**Exercise brief**
In the copy, every record below must appear exactly as given, and no picture may appear.

Collected data entries
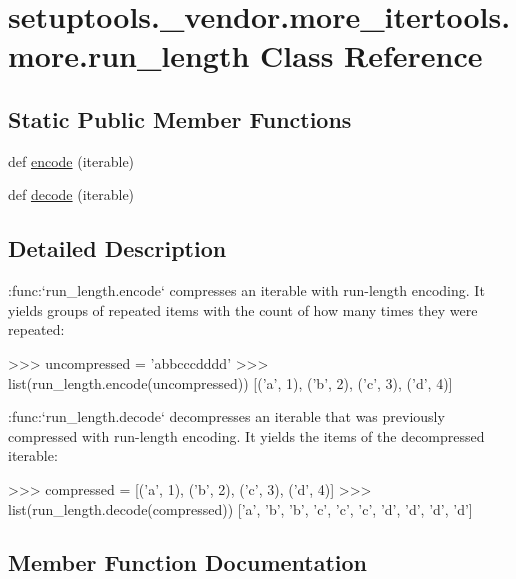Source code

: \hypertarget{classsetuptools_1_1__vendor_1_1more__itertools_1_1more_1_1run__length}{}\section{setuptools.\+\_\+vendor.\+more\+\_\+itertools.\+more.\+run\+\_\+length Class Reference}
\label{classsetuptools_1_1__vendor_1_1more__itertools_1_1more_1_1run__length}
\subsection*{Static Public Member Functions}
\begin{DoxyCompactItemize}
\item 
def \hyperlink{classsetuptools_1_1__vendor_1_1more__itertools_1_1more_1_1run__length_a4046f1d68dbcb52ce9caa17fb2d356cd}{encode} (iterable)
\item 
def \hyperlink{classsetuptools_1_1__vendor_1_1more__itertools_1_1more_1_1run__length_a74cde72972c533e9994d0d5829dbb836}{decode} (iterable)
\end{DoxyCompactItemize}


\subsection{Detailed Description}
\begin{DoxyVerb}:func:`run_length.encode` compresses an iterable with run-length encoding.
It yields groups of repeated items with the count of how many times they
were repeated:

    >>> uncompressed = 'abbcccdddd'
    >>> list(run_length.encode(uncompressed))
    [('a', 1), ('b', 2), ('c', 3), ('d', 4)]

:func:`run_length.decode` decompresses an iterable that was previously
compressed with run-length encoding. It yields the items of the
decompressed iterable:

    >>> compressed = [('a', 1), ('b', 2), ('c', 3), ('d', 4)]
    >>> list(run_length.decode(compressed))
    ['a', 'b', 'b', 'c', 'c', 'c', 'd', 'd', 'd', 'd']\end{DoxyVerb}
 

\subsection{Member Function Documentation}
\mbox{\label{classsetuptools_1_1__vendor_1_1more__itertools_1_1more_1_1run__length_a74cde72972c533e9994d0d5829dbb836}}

**Answer to the exercise**
Source code

: \hypertarget{classsetuptools_1_1__vendor_1_1more__itertools_1_1more_1_1run__length}{}\section{setuptools.\+\_\+vendor.\+more\+\_\+itertools.\+more.\+run\+\_\+length Class Reference}
\label{classsetuptools_1_1__vendor_1_1more__itertools_1_1more_1_1run__length}
\subsection*{Static Public Member Functions}
\begin{DoxyCompactItemize}
\item 
def \hyperlink{classsetuptools_1_1__vendor_1_1more__itertools_1_1more_1_1run__length_a4046f1d68dbcb52ce9caa17fb2d356cd}{encode} (iterable)
\item 
def \hyperlink{classsetuptools_1_1__vendor_1_1more__itertools_1_1more_1_1run__length_a74cde72972c533e9994d0d5829dbb836}{decode} (iterable)
\end{DoxyCompactItemize}


\subsection{Detailed Description}
\begin{DoxyVerb}:func:`run_length.encode` compresses an iterable with run-length encoding.
It yields groups of repeated items with the count of how many times they
were repeated:

    >>> uncompressed = 'abbcccdddd'
    >>> list(run_length.encode(uncompressed))
    [('a', 1), ('b', 2), ('c', 3), ('d', 4)]

:func:`run_length.decode` decompresses an iterable that was previously
compressed with run-length encoding. It yields the items of the
decompressed iterable:

    >>> compressed = [('a', 1), ('b', 2), ('c', 3), ('d', 4)]
    >>> list(run_length.decode(compressed))
    ['a', 'b', 'b', 'c', 'c', 'c', 'd', 'd', 'd', 'd']\end{DoxyVerb}
 

\subsection{Member Function Documentation}
\mbox{\label{classsetuptools_1_1__vendor_1_1more__itertools_1_1more_1_1run__length_a74cde72972c533e9994d0d5829dbb836}}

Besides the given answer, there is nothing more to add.